#### What you have to do
Each record that comes next should be output exactly; pictures do not belong in the copy.

#### Data for this task
>>
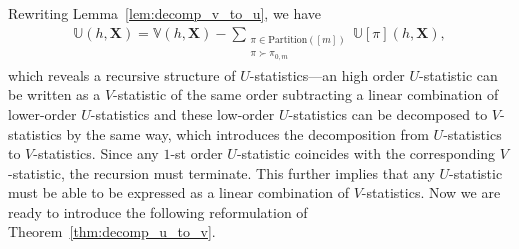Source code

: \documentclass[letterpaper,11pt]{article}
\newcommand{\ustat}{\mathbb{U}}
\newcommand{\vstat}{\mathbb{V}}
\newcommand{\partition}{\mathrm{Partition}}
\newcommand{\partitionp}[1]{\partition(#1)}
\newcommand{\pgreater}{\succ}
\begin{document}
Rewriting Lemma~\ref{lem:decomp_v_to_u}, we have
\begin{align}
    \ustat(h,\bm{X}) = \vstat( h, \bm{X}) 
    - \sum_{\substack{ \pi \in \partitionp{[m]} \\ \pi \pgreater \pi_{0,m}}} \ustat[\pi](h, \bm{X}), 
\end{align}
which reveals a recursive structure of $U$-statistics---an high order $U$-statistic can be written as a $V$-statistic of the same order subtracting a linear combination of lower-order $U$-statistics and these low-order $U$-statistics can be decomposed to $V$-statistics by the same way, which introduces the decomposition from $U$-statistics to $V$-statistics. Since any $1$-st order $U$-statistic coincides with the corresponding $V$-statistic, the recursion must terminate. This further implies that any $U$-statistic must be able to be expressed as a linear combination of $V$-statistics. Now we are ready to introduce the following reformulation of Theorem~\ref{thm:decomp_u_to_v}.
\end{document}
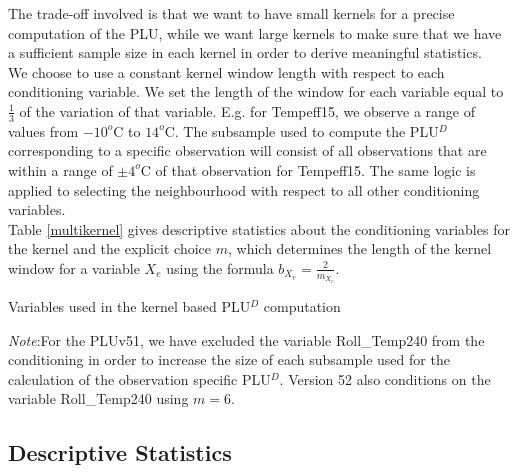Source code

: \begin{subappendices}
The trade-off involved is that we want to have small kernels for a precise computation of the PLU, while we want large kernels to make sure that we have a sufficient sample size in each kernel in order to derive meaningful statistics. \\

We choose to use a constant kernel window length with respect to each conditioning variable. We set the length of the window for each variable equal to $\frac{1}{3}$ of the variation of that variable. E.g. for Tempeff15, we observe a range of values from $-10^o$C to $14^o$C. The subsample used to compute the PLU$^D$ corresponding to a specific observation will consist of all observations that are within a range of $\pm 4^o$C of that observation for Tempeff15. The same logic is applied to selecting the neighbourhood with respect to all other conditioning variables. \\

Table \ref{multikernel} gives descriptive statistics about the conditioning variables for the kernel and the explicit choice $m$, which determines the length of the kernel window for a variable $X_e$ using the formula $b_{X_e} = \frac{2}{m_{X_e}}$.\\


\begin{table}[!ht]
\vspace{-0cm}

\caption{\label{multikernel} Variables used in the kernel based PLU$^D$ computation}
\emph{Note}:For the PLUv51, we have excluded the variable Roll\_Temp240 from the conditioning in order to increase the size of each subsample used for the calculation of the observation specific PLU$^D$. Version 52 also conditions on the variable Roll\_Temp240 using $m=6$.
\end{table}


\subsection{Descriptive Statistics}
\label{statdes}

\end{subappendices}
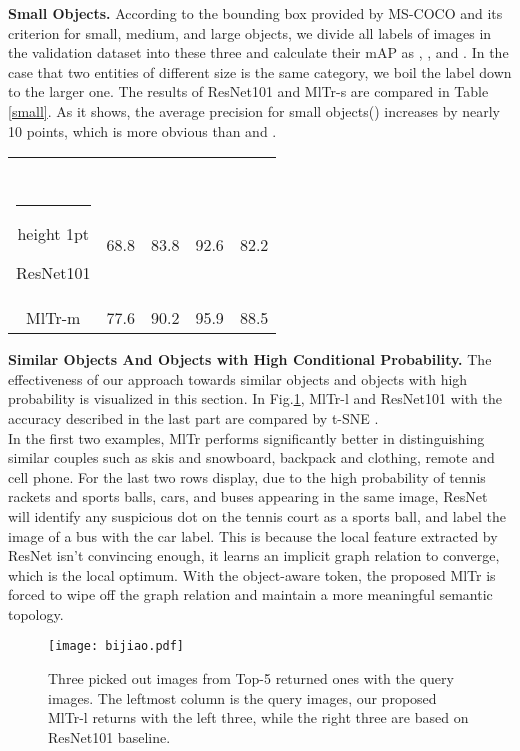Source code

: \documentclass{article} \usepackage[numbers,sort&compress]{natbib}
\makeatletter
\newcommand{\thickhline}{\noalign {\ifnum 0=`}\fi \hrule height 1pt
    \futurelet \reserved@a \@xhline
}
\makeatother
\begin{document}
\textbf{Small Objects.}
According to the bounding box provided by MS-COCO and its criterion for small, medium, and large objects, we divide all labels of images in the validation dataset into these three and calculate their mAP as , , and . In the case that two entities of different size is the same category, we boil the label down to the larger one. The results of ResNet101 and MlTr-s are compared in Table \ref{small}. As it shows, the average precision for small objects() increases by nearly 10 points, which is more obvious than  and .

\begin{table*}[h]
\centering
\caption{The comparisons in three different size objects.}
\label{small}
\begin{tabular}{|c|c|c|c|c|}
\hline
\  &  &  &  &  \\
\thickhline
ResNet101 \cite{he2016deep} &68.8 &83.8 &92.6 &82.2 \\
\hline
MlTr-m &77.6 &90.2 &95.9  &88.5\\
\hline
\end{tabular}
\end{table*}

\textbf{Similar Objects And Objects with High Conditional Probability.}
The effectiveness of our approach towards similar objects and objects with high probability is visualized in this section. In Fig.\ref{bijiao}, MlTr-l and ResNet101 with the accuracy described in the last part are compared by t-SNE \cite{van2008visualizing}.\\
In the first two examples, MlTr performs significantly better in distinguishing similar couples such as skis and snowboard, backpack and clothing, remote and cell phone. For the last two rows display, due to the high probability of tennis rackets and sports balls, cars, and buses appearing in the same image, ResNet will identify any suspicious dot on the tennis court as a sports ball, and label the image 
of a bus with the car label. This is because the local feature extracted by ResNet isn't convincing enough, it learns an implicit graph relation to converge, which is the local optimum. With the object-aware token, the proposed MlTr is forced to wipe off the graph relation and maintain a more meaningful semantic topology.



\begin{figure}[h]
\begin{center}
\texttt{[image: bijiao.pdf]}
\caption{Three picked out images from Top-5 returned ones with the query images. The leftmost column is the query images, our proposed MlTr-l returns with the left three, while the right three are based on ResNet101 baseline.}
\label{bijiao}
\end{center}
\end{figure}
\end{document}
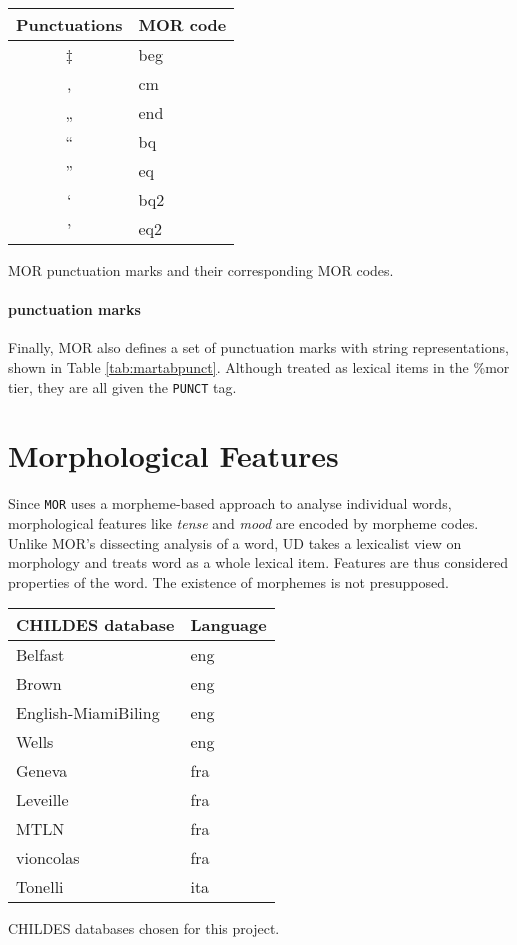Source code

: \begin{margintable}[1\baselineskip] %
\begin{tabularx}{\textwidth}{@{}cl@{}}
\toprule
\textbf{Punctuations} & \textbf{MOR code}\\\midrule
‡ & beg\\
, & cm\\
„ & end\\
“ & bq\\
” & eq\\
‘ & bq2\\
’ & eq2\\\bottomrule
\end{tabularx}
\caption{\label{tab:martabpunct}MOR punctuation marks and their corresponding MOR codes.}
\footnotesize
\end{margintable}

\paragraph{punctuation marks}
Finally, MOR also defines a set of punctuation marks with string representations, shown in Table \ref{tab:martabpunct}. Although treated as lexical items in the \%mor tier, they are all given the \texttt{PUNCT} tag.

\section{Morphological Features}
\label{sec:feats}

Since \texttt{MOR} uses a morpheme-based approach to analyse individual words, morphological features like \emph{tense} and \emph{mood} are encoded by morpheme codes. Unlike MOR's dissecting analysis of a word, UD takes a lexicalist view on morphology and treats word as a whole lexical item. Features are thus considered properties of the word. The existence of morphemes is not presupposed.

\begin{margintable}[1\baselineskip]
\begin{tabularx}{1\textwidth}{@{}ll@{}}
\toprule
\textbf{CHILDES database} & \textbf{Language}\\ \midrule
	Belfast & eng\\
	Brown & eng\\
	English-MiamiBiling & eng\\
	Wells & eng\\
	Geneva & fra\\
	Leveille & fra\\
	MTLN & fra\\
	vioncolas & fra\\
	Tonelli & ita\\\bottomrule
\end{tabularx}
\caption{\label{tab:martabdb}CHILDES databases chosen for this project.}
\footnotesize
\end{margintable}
<<
#### Exercise response
Source code

: \documentclass[letterpaper,11pt]{article}
\newcommand{\ustat}{\mathbb{U}}
\newcommand{\vstat}{\mathbb{V}}
\newcommand{\partition}{\mathrm{Partition}}
\newcommand{\partitionp}[1]{\partition(#1)}
\newcommand{\pgreater}{\succ}
\begin{document}
Rewriting Lemma~\ref{lem:decomp_v_to_u}, we have
\begin{align}
    \ustat(h,\bm{X}) = \vstat( h, \bm{X}) 
    - \sum_{\substack{ \pi \in \partitionp{[m]} \\ \pi \pgreater \pi_{0,m}}} \ustat[\pi](h, \bm{X}), 
\end{align}
which reveals a recursive structure of $U$-statistics---an high order $U$-statistic can be written as a $V$-statistic of the same order subtracting a linear combination of lower-order $U$-statistics and these low-order $U$-statistics can be decomposed to $V$-statistics by the same way, which introduces the decomposition from $U$-statistics to $V$-statistics. Since any $1$-st order $U$-statistic coincides with the corresponding $V$-statistic, the recursion must terminate. This further implies that any $U$-statistic must be able to be expressed as a linear combination of $V$-statistics. Now we are ready to introduce the following reformulation of Theorem~\ref{thm:decomp_u_to_v}.
\end{document}
Source code

: \begin{subappendices}
The trade-off involved is that we want to have small kernels for a precise computation of the PLU, while we want large kernels to make sure that we have a sufficient sample size in each kernel in order to derive meaningful statistics. \\

We choose to use a constant kernel window length with respect to each conditioning variable. We set the length of the window for each variable equal to $\frac{1}{3}$ of the variation of that variable. E.g. for Tempeff15, we observe a range of values from $-10^o$C to $14^o$C. The subsample used to compute the PLU$^D$ corresponding to a specific observation will consist of all observations that are within a range of $\pm 4^o$C of that observation for Tempeff15. The same logic is applied to selecting the neighbourhood with respect to all other conditioning variables. \\

Table \ref{multikernel} gives descriptive statistics about the conditioning variables for the kernel and the explicit choice $m$, which determines the length of the kernel window for a variable $X_e$ using the formula $b_{X_e} = \frac{2}{m_{X_e}}$.\\


\begin{table}[!ht]
\vspace{-0cm}

\caption{\label{multikernel} Variables used in the kernel based PLU$^D$ computation}
\emph{Note}:For the PLUv51, we have excluded the variable Roll\_Temp240 from the conditioning in order to increase the size of each subsample used for the calculation of the observation specific PLU$^D$. Version 52 also conditions on the variable Roll\_Temp240 using $m=6$.
\end{table}


\subsection{Descriptive Statistics}
\label{statdes}

\end{subappendices}
Source code

: \documentclass{article} \usepackage[numbers,sort&compress]{natbib}
\makeatletter
\newcommand{\thickhline}{\noalign {\ifnum 0=`}\fi \hrule height 1pt
    \futurelet \reserved@a \@xhline
}
\makeatother
\begin{document}
\textbf{Small Objects.}
According to the bounding box provided by MS-COCO and its criterion for small, medium, and large objects, we divide all labels of images in the validation dataset into these three and calculate their mAP as , , and . In the case that two entities of different size is the same category, we boil the label down to the larger one. The results of ResNet101 and MlTr-s are compared in Table \ref{small}. As it shows, the average precision for small objects() increases by nearly 10 points, which is more obvious than  and .

\begin{table*}[h]
\centering
\caption{The comparisons in three different size objects.}
\label{small}
\begin{tabular}{|c|c|c|c|c|}
\hline
\  &  &  &  &  \\
\thickhline
ResNet101 \cite{he2016deep} &68.8 &83.8 &92.6 &82.2 \\
\hline
MlTr-m &77.6 &90.2 &95.9  &88.5\\
\hline
\end{tabular}
\end{table*}

\textbf{Similar Objects And Objects with High Conditional Probability.}
The effectiveness of our approach towards similar objects and objects with high probability is visualized in this section. In Fig.\ref{bijiao}, MlTr-l and ResNet101 with the accuracy described in the last part are compared by t-SNE \cite{van2008visualizing}.\\
In the first two examples, MlTr performs significantly better in distinguishing similar couples such as skis and snowboard, backpack and clothing, remote and cell phone. For the last two rows display, due to the high probability of tennis rackets and sports balls, cars, and buses appearing in the same image, ResNet will identify any suspicious dot on the tennis court as a sports ball, and label the image 
of a bus with the car label. This is because the local feature extracted by ResNet isn't convincing enough, it learns an implicit graph relation to converge, which is the local optimum. With the object-aware token, the proposed MlTr is forced to wipe off the graph relation and maintain a more meaningful semantic topology.



\begin{figure}[h]
\begin{center}
\texttt{[image: bijiao.pdf]}
\caption{Three picked out images from Top-5 returned ones with the query images. The leftmost column is the query images, our proposed MlTr-l returns with the left three, while the right three are based on ResNet101 baseline.}
\label{bijiao}
\end{center}
\end{figure}
\end{document}
Source code

: \begin{margintable}[1\baselineskip] %
\begin{tabularx}{\textwidth}{@{}cl@{}}
\toprule
\textbf{Punctuations} & \textbf{MOR code}\\\midrule
‡ & beg\\
, & cm\\
„ & end\\
“ & bq\\
” & eq\\
‘ & bq2\\
’ & eq2\\\bottomrule
\end{tabularx}
\caption{\label{tab:martabpunct}MOR punctuation marks and their corresponding MOR codes.}
\footnotesize
\end{margintable}

\paragraph{punctuation marks}
Finally, MOR also defines a set of punctuation marks with string representations, shown in Table \ref{tab:martabpunct}. Although treated as lexical items in the \%mor tier, they are all given the \texttt{PUNCT} tag.

\section{Morphological Features}
\label{sec:feats}

Since \texttt{MOR} uses a morpheme-based approach to analyse individual words, morphological features like \emph{tense} and \emph{mood} are encoded by morpheme codes. Unlike MOR's dissecting analysis of a word, UD takes a lexicalist view on morphology and treats word as a whole lexical item. Features are thus considered properties of the word. The existence of morphemes is not presupposed.

\begin{margintable}[1\baselineskip]
\begin{tabularx}{1\textwidth}{@{}ll@{}}
\toprule
\textbf{CHILDES database} & \textbf{Language}\\ \midrule
	Belfast & eng\\
	Brown & eng\\
	English-MiamiBiling & eng\\
	Wells & eng\\
	Geneva & fra\\
	Leveille & fra\\
	MTLN & fra\\
	vioncolas & fra\\
	Tonelli & ita\\\bottomrule
\end{tabularx}
\caption{\label{tab:martabdb}CHILDES databases chosen for this project.}
\footnotesize
\end{margintable}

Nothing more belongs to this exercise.